Training a Wrapped Model

An important step in any machine learning workflow is model training. The transformations that Capsa applies to your model, will add new parameters or modify the usage of existing parameters in a way that requires further training.

In some cases where the model was already trained before applying Capsa, minimal training may be sufficient to acquire useful risk values. However, in general, it is best to wrap models before training, or resume training after wrapping a model.

Fortunately, Capsa is designed to integrate seamlessly with your existing training pipelines.

Initializing an Optimizer

In PyTorch, typically to initialize an optimizer, users pass in a list of the models parameters, alongside other hyperparameters for the optimizer.

opt = torch.optim.Adam(model.parameters(), lr=0.001, ...)

When wrapping with Capsa, it is important to remember that Capsa will add additional parameters to your model. This process occurs the first time you call your Capsa wrapped model with inputs. Future calls to the wrapped model will then reuse these added parameters. Due to this it is necessary to call your Capsa wrapped model once before initializing the optimizer.

wrapped_model = wrapper(model)
_ = wrapped_model(x) # Call wrapped model with inputs

# It is now safe to initialize the optimizer
opt = torch.optim.Adam(wrapped_model.parameters(), lr=0.001, ...)

Warning

Failure to follow this approach will prevent your model from training correctly.

When wrapping with Capsa, it is important to remember that Capsa will add additional parameters to your model. This process occurs the first time you call your Capsa wrapped model. Future calls to the wrapped model will then reuse these added parameters.
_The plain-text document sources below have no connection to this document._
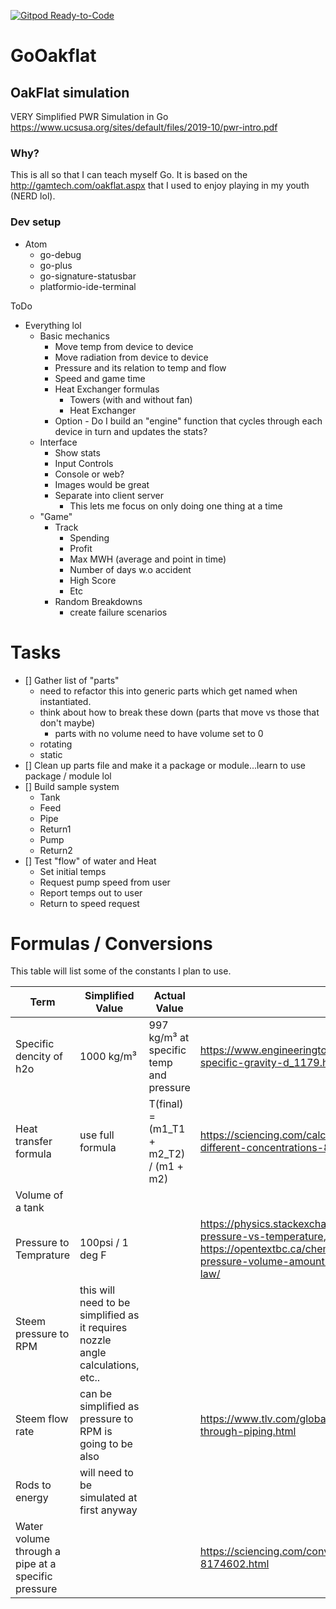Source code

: [![Gitpod Ready-to-Code](https://img.shields.io/badge/Gitpod-Ready--to--Code-blue?logo=gitpod)](https://gitpod.io/#https://github.com/jalspach/reactor)

# GoOakflat
## OakFlat simulation
VERY Simplified PWR Simulation in Go
https://www.ucsusa.org/sites/default/files/2019-10/pwr-intro.pdf

### Why?
This is all so that I can teach myself Go. It is based on the http://gamtech.com/oakflat.aspx that I used to enjoy playing in my youth (NERD lol).

### Dev setup
* Atom
  * go-debug
  * go-plus
  * go-signature-statusbar
  * platformio-ide-terminal

ToDo
* Everything lol
    * Basic mechanics
      * Move temp from device to device
      * Move radiation from device to device
      * Pressure and its relation to temp and flow
      * Speed and game time
      * Heat Exchanger formulas
        * Towers (with and without fan)
        * Heat Exchanger
      * Option - Do I build an "engine" function that cycles through each device in turn and updates the stats?
    * Interface
      * Show stats
      * Input Controls
      * Console or web?
      * Images would be great
      * Separate into client  server
        * This lets me focus on only doing one thing at a time
    * "Game"
      * Track
        * Spending
        * Profit
        * Max MWH (average and point in time)
        * Number of days w.o accident
        * High Score
        * Etc
      * Random Breakdowns
        * create failure scenarios

# Tasks
- [] Gather list of "parts"
    * need to refactor this into generic parts which get named when instantiated.
    * think about how to break these down (parts that move vs those that don't maybe)
      * parts with no volume need to have volume set to 0
    * rotating
    * static
- [] Clean up parts file and make it a package or module...learn to use package / module lol
- [] Build sample system
    * Tank
    * Feed
    * Pipe
    * Return1
    * Pump
    * Return2
- [] Test "flow" of water and Heat
    * Set initial temps
    * Request pump speed from user
    * Report temps out to user
    * Return to speed request

# Formulas / Conversions
This table will list some of the constants I plan to use.

Term | Simplified Value | Actual Value | Source
----------|----------|----------|----------
Specific dencity of h2o | 1000 kg/m³| 997 kg/m³ at specific temp and pressure | https://www.engineeringtoolbox.com/water-temperature-specific-gravity-d_1179.html
Heat transfer formula | use full formula | T(final) = (m1_T1 + m2_T2) / (m1 + m2) | https://sciencing.com/calculate-concentration-solution-different-concentrations-8680786.html
Volume of a tank | | |
Pressure to Temprature | 100psi / 1 deg F | | https://physics.stackexchange.com/questions/363328/water-pressure-vs-temperature,  https://opentextbc.ca/chemistry/chapter/9-2-relating-pressure-volume-amount-and-temperature-the-ideal-gas-law/
Steem pressure to RPM | this will need to be simplified as it requires nozzle angle calculations, etc.. | |
Steem flow rate | can be simplified as pressure to RPM is going to be also | | https://www.tlv.com/global/US/calculator/steam-flow-rate-through-piping.html
Rods to energy | will need to be simulated at first anyway | |
Water volume through a pipe at a specific pressure | | | https://sciencing.com/convert-psi-gpm-water-8174602.html
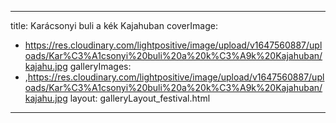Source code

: 
---
title: Karácsonyi buli a kék Kajahuban
coverImage:
  - https://res.cloudinary.com/lightpositive/image/upload/v1647560887/uploads/Kar%C3%A1csonyi%20buli%20a%20k%C3%A9k%20Kajahuban/kajahu.jpg
galleryImages:
   - ,https://res.cloudinary.com/lightpositive/image/upload/v1647560887/uploads/Kar%C3%A1csonyi%20buli%20a%20k%C3%A9k%20Kajahuban/kajahu.jpg
layout: galleryLayout_festival.html
---
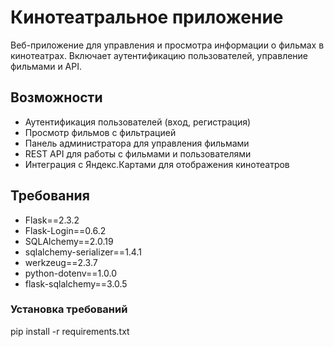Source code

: # Кинотеатральное приложение

Веб-приложение для управления и просмотра информации о фильмах в кинотеатрах. Включает аутентификацию пользователей, управление фильмами и API.

## Возможности

- Аутентификация пользователей (вход, регистрация)
- Просмотр фильмов с фильтрацией
- Панель администратора для управления фильмами
- REST API для работы с фильмами и пользователями
- Интеграция с Яндекс.Картами для отображения кинотеатров

## Требования

- Flask==2.3.2
- Flask-Login==0.6.2
- SQLAlchemy==2.0.19
- sqlalchemy-serializer==1.4.1
- werkzeug==2.3.7
- python-dotenv==1.0.0
- flask-sqlalchemy==3.0.5

### Установка требований

pip install -r requirements.txt

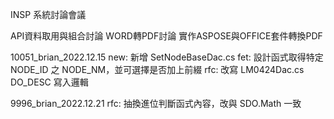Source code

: INSP 系統討論會議

API資料取用與組合討論
WORD轉PDF討論
實作ASPOSE與OFFICE套件轉換PDF

10051_brian_2022.12.15
new: 新增 SetNodeBaseDac.cs
fet: 設計函式取得特定 NODE_ID 之 NODE_NM，並可選擇是否加上前綴
rfc: 改寫 LM0424Dac.cs DO_DESC 寫入邏輯

9996_brian_2022.12.21
rfc: 抽換進位判斷函式內容，改與 SDO.Math 一致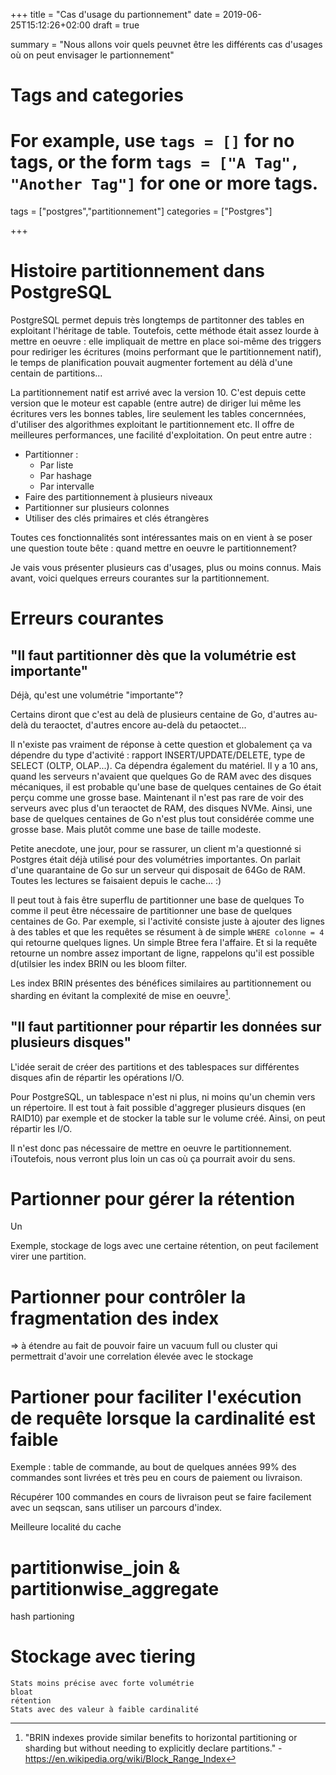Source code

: +++
title = "Cas d'usage du partionnement"
date = 2019-06-25T15:12:26+02:00
draft = true

summary = "Nous allons voir quels peuvnet être les différents cas d'usages où on peut envisager le partionnement"

# Tags and categories
# For example, use `tags = []` for no tags, or the form `tags = ["A Tag", "Another Tag"]` for one or more tags.
tags = ["postgres","partitionnement"]
categories = ["Postgres"]

+++


# Histoire partitionnement dans PostgreSQL

PostgreSQL permet depuis très longtemps de partitonner des tables en exploitant l'héritage de table. Toutefois, cette méthode était assez lourde à mettre en oeuvre : elle impliquait de mettre en place soi-même des triggers pour rediriger les écritures (moins performant que le partitionnement natif), le temps de planification pouvait augmenter fortement au délà d'une centain de partitions...


La partitionnement natif est arrivé avec la version 10. C'est depuis cette version que le moteur est capable (entre autre) de diriger lui même les écritures vers les bonnes tables, lire seulement les tables concernnées, d'utiliser des algorithmes exploitant le partitionnement etc.
Il offre de meilleures performances, une facilité d'exploitation. On peut entre autre :

  * Partitionner :
    * Par liste
    * Par hashage
    * Par intervalle
  * Faire des partitionnement à plusieurs niveaux
  * Partitionner sur plusieurs colonnes
  * Utiliser des clés primaires et clés étrangères

Toutes ces fonctionnalités sont intéressantes mais on en vient à se poser une question toute bête : quand mettre en oeuvre le partitionnement?

Je vais vous présenter plusieurs cas d'usages, plus ou moins connus. Mais avant, voici quelques erreurs courantes sur la partitionnement.


# Erreurs courantes

## "Il faut partitionner dès que la volumétrie est importante"

Déjà, qu'est une volumétrie "importante"?

Certains diront que c'est au delà de plusieurs centaine de Go, d'autres au-delà du teraoctet, d'autres encore au-delà du petaoctet...

Il n'existe pas vraiment de réponse à cette question et globalement ça va dépendre du type d'activité : rapport INSERT/UPDATE/DELETE, type de SELECT (OLTP, OLAP...).
Ca dépendra également du matériel. Il y a 10 ans, quand les serveurs n'avaient que quelques Go de RAM avec des disques mécaniques, il est probable qu'une base de quelques centaines de Go était perçu comme une grosse base.
Maintenant il n'est pas rare de voir des serveurs avec plus d'un teraoctet de RAM, des disques NVMe. Ainsi, une base de quelques centaines de Go n'est plus tout considérée comme une grosse base. Mais plutôt comme une base de taille modeste.

Petite anecdote, une jour, pour se rassurer, un client m'a questionné si Postgres était déjà utilisé pour des volumétries importantes. On parlait d'une quarantaine de Go sur un serveur qui disposait de 64Go de RAM. Toutes les lectures se faisaient depuis le cache... :)

Il peut tout à fais être superflu de partitionner une base de quelques To comme il peut être nécessaire de partitionner une base de quelques centaines de Go. Par exemple, si l'activité consiste juste à ajouter des lignes à des tables et que les requêtes se résument à de simple `WHERE colonne = 4` qui retourne quelques lignes. Un simple Btree fera l'affaire. Et si la requête retourne un nombre assez important de ligne, rappelons qu'il est possible d(utilsier les index BRIN ou les bloom filter.

Les index BRIN présentes des bénéfices similaires au partitionnement ou sharding en évitant la complexité de mise en oeuvre[^1].


## "Il faut partitionner pour répartir les données sur plusieurs disques"

L'idée serait de créer des partitions et des tablespaces sur différentes disques afin de répartir les opérations I/O.

Pour PostgreSQL, un tablespace n'est ni plus, ni moins qu'un chemin vers un répertoire. Il est tout à fait possible
d'aggreger plusieurs disques (en RAID10) par exemple et de stocker la table sur le volume créé. Ainsi, on peut répartir les I/O.

Il n'est donc pas nécessaire de mettre en oeuvre le partitionnement. iToutefois, nous verront plus loin un cas où ça pourrait avoir du sens.



# Partionner pour gérer la rétention

Un 

Exemple, stockage de logs avec une certaine rétention, on peut facilement virer une partition.

# Partionner pour contrôler la fragmentation des index

=> à étendre au fait de pouvoir faire un vacuum full ou cluster qui permettrait d'avoir une correlation élevée avec le stockage

# Partioner pour faciliter l'exécution de requête lorsque la cardinalité est faible

Exemple : table de commande, au bout de quelques années 99% des commandes sont livrées et très peu en cours de paiement ou livraison. 

Récupérer 100 commandes en cours de livraison peut se faire facilement avec un seqscan, sans utiliser un parcours d'index.

Meilleure localité du cache

# partitionwise_join & partitionwise_aggregate

hash partioning

# Stockage avec tiering


    Stats moins précise avec forte volumétrie
    bloat
    rétention
    Stats avec des valeur à faible cardinalité

[^1]: "BRIN indexes provide similar benefits to horizontal partitioning or sharding but without needing to explicitly declare partitions." - <https://en.wikipedia.org/wiki/Block_Range_Index> 

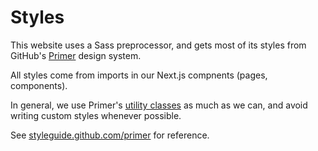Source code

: # Styles

This website uses a Sass preprocessor, and gets most of its styles from GitHub's
[Primer](https://primer.style) design system.

All styles come from imports in our Next.js compnents (pages, components).

In general, we use Primer's [utility classes](https://styleguide.github.com/primer/utilities/)
as much as we can, and avoid writing custom styles whenever possible.

See [styleguide.github.com/primer](https://styleguide.github.com/primer/) for reference.
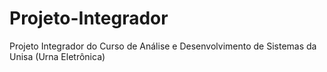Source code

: # Projeto-Integrador
Projeto Integrador do Curso de Análise e Desenvolvimento de Sistemas da Unisa (Urna Eletrônica)
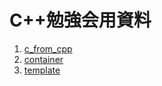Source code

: # C++勉強会用資料

1. [c_from_cpp](/c_from_cpp/README.md)
1. [container](/container/README.md)
1. [template](/template/README.md)



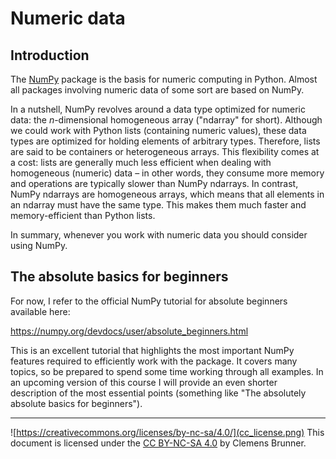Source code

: Numeric data
============
Introduction
------------
The [NumPy](https://numpy.org/) package is the basis for numeric computing in Python. Almost all packages involving numeric data of some sort are based on NumPy.

In a nutshell, NumPy revolves around a data type optimized for numeric data: the *n*-dimensional homogeneous array ("ndarray" for short). Although we could work with Python lists (containing numeric values), these data types are optimized for holding elements of arbitrary types. Therefore, lists are said to be containers or heterogeneous arrays. This flexibility comes at a cost: lists are generally much less efficient when dealing with homogeneous (numeric) data &ndash; in other words, they consume more memory and operations are typically slower than NumPy ndarrays. In contrast, NumPy ndarrays are homogeneous arrays, which means that all elements in an ndarray must have the same type. This makes them much faster and memory-efficient than Python lists.

In summary, whenever you work with numeric data you should consider using NumPy.

The absolute basics for beginners
---------------------------------
For now, I refer to the official NumPy tutorial for absolute beginners available here:

https://numpy.org/devdocs/user/absolute_beginners.html

This is an excellent tutorial that highlights the most important NumPy features required to efficiently work with the package. It covers many topics, so be prepared to spend some time working through all examples. In an upcoming version of this course I will provide an even shorter description of the most essential points (something like "The absolutely absolute basics for beginners").

---
![https://creativecommons.org/licenses/by-nc-sa/4.0/](cc_license.png) This document is licensed under the [CC BY-NC-SA 4.0](https://creativecommons.org/licenses/by-nc-sa/4.0/) by Clemens Brunner.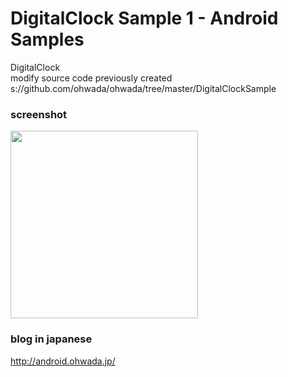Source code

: DigitalClock Sample 1 - Android Samples
===============

DigitalClock  <br/>
modify source code previously created <br/>
s://github.com/ohwada/ohwada/tree/master/DigitalClockSample <br/>


### screenshot <br/>

<image src="https://raw.githubusercontent.com/ohwada/Android_Samples/master/DigitalClockSample1/screenshot/screenshot_digital_clock_view.png" width="300" /> <br/> 


### blog in japanese
http://android.ohwada.jp/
Due to this it is necessary to call your Capsa wrapped model at least once before accessing its trainable_variables attribute.

wrapped_model = wrapper(model)
opt = tf.optimizers.Adam(learning_rate=1e-4)

with tf.GradientTape() as tape:
    # Call wrapped model with inputs
    out = wrapped_model(x)
    loss = loss_fn(out, ...)

# Calling .trainable_variables on a Capsa wrapped model
# returns a list of two elements, where:
#   - first element contains flat list of Capsa added variables
#   - second element contains flat list of original model variables
capsa_vars, user_vars = wrapped_model.trainable_variables
# For convenience, unpack these into a single flat list
trainable_vars = [*capsa_vars, *user_vars]

# Alternative syntax:
# trainable_vars = tape.watched_variables()

# Compute gradient of loss wrt all trainable_variables of the wrapped_model
gradients = tape.gradient(loss, trainable_vars)
# Update wrapped_model's trainable_variables with the computed gradient
opt.apply_gradients(zip(gradients, trainable_vars))

Warning

Failure to follow this approach will prevent your model from training correctly.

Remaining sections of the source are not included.